═════ Exercise materials

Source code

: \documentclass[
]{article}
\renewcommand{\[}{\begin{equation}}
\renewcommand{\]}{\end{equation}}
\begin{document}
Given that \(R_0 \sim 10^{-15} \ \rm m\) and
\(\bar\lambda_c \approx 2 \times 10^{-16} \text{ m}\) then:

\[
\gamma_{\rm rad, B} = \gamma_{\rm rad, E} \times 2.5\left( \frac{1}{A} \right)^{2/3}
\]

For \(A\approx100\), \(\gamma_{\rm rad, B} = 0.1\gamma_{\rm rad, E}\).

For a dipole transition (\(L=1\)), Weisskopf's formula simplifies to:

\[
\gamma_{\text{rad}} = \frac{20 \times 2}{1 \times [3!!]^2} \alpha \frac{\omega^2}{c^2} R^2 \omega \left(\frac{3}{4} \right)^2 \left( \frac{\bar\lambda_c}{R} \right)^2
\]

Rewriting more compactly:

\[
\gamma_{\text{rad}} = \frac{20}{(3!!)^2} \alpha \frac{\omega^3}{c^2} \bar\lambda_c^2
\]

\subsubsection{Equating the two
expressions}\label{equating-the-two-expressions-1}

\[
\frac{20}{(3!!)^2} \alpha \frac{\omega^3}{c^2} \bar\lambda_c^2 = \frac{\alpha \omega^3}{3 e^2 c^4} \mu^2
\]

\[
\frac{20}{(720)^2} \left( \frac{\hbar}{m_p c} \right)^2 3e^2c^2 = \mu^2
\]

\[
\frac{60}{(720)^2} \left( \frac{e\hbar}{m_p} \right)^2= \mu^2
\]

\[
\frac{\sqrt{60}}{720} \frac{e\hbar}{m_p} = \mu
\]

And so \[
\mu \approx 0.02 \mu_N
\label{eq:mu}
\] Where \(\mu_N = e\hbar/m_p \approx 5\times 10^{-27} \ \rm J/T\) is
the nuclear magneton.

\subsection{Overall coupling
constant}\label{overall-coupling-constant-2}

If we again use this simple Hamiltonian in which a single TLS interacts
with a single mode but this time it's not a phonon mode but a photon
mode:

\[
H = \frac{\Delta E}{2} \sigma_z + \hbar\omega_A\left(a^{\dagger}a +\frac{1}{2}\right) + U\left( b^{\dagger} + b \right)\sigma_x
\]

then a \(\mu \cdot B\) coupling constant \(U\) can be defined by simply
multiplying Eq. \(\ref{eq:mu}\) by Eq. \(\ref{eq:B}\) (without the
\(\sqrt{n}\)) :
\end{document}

══════════

How to complete this task: Go through the entries above and reproduce each one exactly.

Completed task:
Source code

: \documentclass[
]{article}
\renewcommand{\[}{\begin{equation}}
\renewcommand{\]}{\end{equation}}
\begin{document}
Given that \(R_0 \sim 10^{-15} \ \rm m\) and
\(\bar\lambda_c \approx 2 \times 10^{-16} \text{ m}\) then:

\[
\gamma_{\rm rad, B} = \gamma_{\rm rad, E} \times 2.5\left( \frac{1}{A} \right)^{2/3}
\]

For \(A\approx100\), \(\gamma_{\rm rad, B} = 0.1\gamma_{\rm rad, E}\).

For a dipole transition (\(L=1\)), Weisskopf's formula simplifies to:

\[
\gamma_{\text{rad}} = \frac{20 \times 2}{1 \times [3!!]^2} \alpha \frac{\omega^2}{c^2} R^2 \omega \left(\frac{3}{4} \right)^2 \left( \frac{\bar\lambda_c}{R} \right)^2
\]

Rewriting more compactly:

\[
\gamma_{\text{rad}} = \frac{20}{(3!!)^2} \alpha \frac{\omega^3}{c^2} \bar\lambda_c^2
\]

\subsubsection{Equating the two
expressions}\label{equating-the-two-expressions-1}

\[
\frac{20}{(3!!)^2} \alpha \frac{\omega^3}{c^2} \bar\lambda_c^2 = \frac{\alpha \omega^3}{3 e^2 c^4} \mu^2
\]

\[
\frac{20}{(720)^2} \left( \frac{\hbar}{m_p c} \right)^2 3e^2c^2 = \mu^2
\]

\[
\frac{60}{(720)^2} \left( \frac{e\hbar}{m_p} \right)^2= \mu^2
\]

\[
\frac{\sqrt{60}}{720} \frac{e\hbar}{m_p} = \mu
\]

And so \[
\mu \approx 0.02 \mu_N
\label{eq:mu}
\] Where \(\mu_N = e\hbar/m_p \approx 5\times 10^{-27} \ \rm J/T\) is
the nuclear magneton.

\subsection{Overall coupling
constant}\label{overall-coupling-constant-2}

If we again use this simple Hamiltonian in which a single TLS interacts
with a single mode but this time it's not a phonon mode but a photon
mode:

\[
H = \frac{\Delta E}{2} \sigma_z + \hbar\omega_A\left(a^{\dagger}a +\frac{1}{2}\right) + U\left( b^{\dagger} + b \right)\sigma_x
\]

then a \(\mu \cdot B\) coupling constant \(U\) can be defined by simply
multiplying Eq. \(\ref{eq:mu}\) by Eq. \(\ref{eq:B}\) (without the
\(\sqrt{n}\)) :
\end{document}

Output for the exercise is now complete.